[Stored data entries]
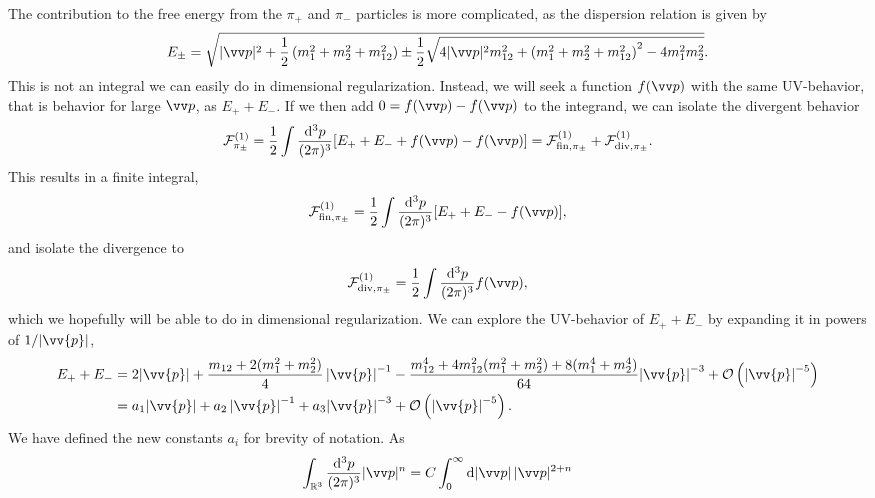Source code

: The contribution to the free energy from the $\pi_+$ and $\pi_-$ particles is more complicated, as the dispersion relation is given by
\begin{equation}
    E_\pm
    = 
    \sqrt{
        |\vv p|^2 +
        \frac{1}{2}
        \left(
            m_1^2 + m_2^2 + m_{12}^2 
        \right)
        \pm 
        \frac{1}{2}
        \sqrt{
            4|\vv p|^2m_{12}^2 
            +
            \left(
                m_1^2 + m_2^2 + m_{12}^2
            \right)^2
            - 4 m_1^2 m_2^2
        }
    }.
\end{equation}
This is not an integral we can easily do in dimensional regularization.
Instead, we will seek a function $f(\vv p)$ with the same UV-behavior, that is behavior for large $\vv p$, as $E_+ + E_-$.
If we then add $0 = f(\vv p) - f(\vv p)$ to the integrand, we can isolate the divergent behavior
\begin{equation}
    \Ef_{\pi_\pm}^{(1)}
    = 
    \frac{1}{2} \int \frac{\dd^3 p}{(2\pi)^3} [E_+ + E_- + f(\vv p) - f(\vv p)]
    = \Ef^{(1)}_{\mathrm{fin}, \pi_\pm } + \Ef^{(1)}_{\mathrm{div}, \pi_\pm}.
\end{equation}
This results in a finite integral, 
\begin{equation}
    \Ef^{(1)}_{\mathrm{fin}, \pi_\pm } = \frac{1}{2} \int \frac{\dd^3 p}{(2\pi)^3} [E_+ + E_- - f(\vv p)],
\end{equation}
and isolate the divergence to
\begin{equation}
    \Ef^{(1)}_{\mathrm{div}, \pi_\pm }
    = 
    \frac{1}{2} \int \frac{\dd^3 p}{(2\pi)^3} f(\vv p),
\end{equation}
which we hopefully will be able to do in dimensional regularization.
We can explore the UV-behavior of $E_+ + E_-$ by expanding it in powers of $1 / \abs{\vv{p}}$,
\begin{align}
    \nonumber
    E_+ + E_-
    & = 
    2  \abs{\vv{p}}
    + \frac{m_{12} + 2(m_1^2 + m_2^2)}{4} \, {\abs{\vv{p}}}^{-1}
    - \frac{m_{12}^4 + 4 m_{12}^2(m_1^2 + m_2^2) + 8(m_1^4 + m_2^4)}{64}
    {\abs{\vv{p}}}^{-3}
    + \Oh[-5]{ \abs{\vv{p}}} 
    \\
    & = 
    a_1  \abs{\vv{p}}
    + a_2 \, {\abs{\vv{p}}}^{-1}
    + a_3
    {\abs{\vv{p}}}^{-3}
    + \Oh[-5]{ \abs{\vv{p}}}.
\end{align}
We have defined the new constants $a_i$ for brevity of notation.
As
\begin{equation}
    \int_{\R^3} \frac{\dd^3 p}{(2 \pi)^3} |\vv p|^{n}
    = C \int_{0}^\infty \dd |\vv p| \, |\vv p|^{2 + n}
\end{equation}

* [What you should do]:
Nothing but an exact copy of the data, without pictures, should be returned.

* [Answer for the task]:
Source code

: The contribution to the free energy from the $\pi_+$ and $\pi_-$ particles is more complicated, as the dispersion relation is given by
\begin{equation}
    E_\pm
    = 
    \sqrt{
        |\vv p|^2 +
        \frac{1}{2}
        \left(
            m_1^2 + m_2^2 + m_{12}^2 
        \right)
        \pm 
        \frac{1}{2}
        \sqrt{
            4|\vv p|^2m_{12}^2 
            +
            \left(
                m_1^2 + m_2^2 + m_{12}^2
            \right)^2
            - 4 m_1^2 m_2^2
        }
    }.
\end{equation}
This is not an integral we can easily do in dimensional regularization.
Instead, we will seek a function $f(\vv p)$ with the same UV-behavior, that is behavior for large $\vv p$, as $E_+ + E_-$.
If we then add $0 = f(\vv p) - f(\vv p)$ to the integrand, we can isolate the divergent behavior
\begin{equation}
    \Ef_{\pi_\pm}^{(1)}
    = 
    \frac{1}{2} \int \frac{\dd^3 p}{(2\pi)^3} [E_+ + E_- + f(\vv p) - f(\vv p)]
    = \Ef^{(1)}_{\mathrm{fin}, \pi_\pm } + \Ef^{(1)}_{\mathrm{div}, \pi_\pm}.
\end{equation}
This results in a finite integral, 
\begin{equation}
    \Ef^{(1)}_{\mathrm{fin}, \pi_\pm } = \frac{1}{2} \int \frac{\dd^3 p}{(2\pi)^3} [E_+ + E_- - f(\vv p)],
\end{equation}
and isolate the divergence to
\begin{equation}
    \Ef^{(1)}_{\mathrm{div}, \pi_\pm }
    = 
    \frac{1}{2} \int \frac{\dd^3 p}{(2\pi)^3} f(\vv p),
\end{equation}
which we hopefully will be able to do in dimensional regularization.
We can explore the UV-behavior of $E_+ + E_-$ by expanding it in powers of $1 / \abs{\vv{p}}$,
\begin{align}
    \nonumber
    E_+ + E_-
    & = 
    2  \abs{\vv{p}}
    + \frac{m_{12} + 2(m_1^2 + m_2^2)}{4} \, {\abs{\vv{p}}}^{-1}
    - \frac{m_{12}^4 + 4 m_{12}^2(m_1^2 + m_2^2) + 8(m_1^4 + m_2^4)}{64}
    {\abs{\vv{p}}}^{-3}
    + \Oh[-5]{ \abs{\vv{p}}} 
    \\
    & = 
    a_1  \abs{\vv{p}}
    + a_2 \, {\abs{\vv{p}}}^{-1}
    + a_3
    {\abs{\vv{p}}}^{-3}
    + \Oh[-5]{ \abs{\vv{p}}}.
\end{align}
We have defined the new constants $a_i$ for brevity of notation.
As
\begin{equation}
    \int_{\R^3} \frac{\dd^3 p}{(2 \pi)^3} |\vv p|^{n}
    = C \int_{0}^\infty \dd |\vv p| \, |\vv p|^{2 + n}
\end{equation}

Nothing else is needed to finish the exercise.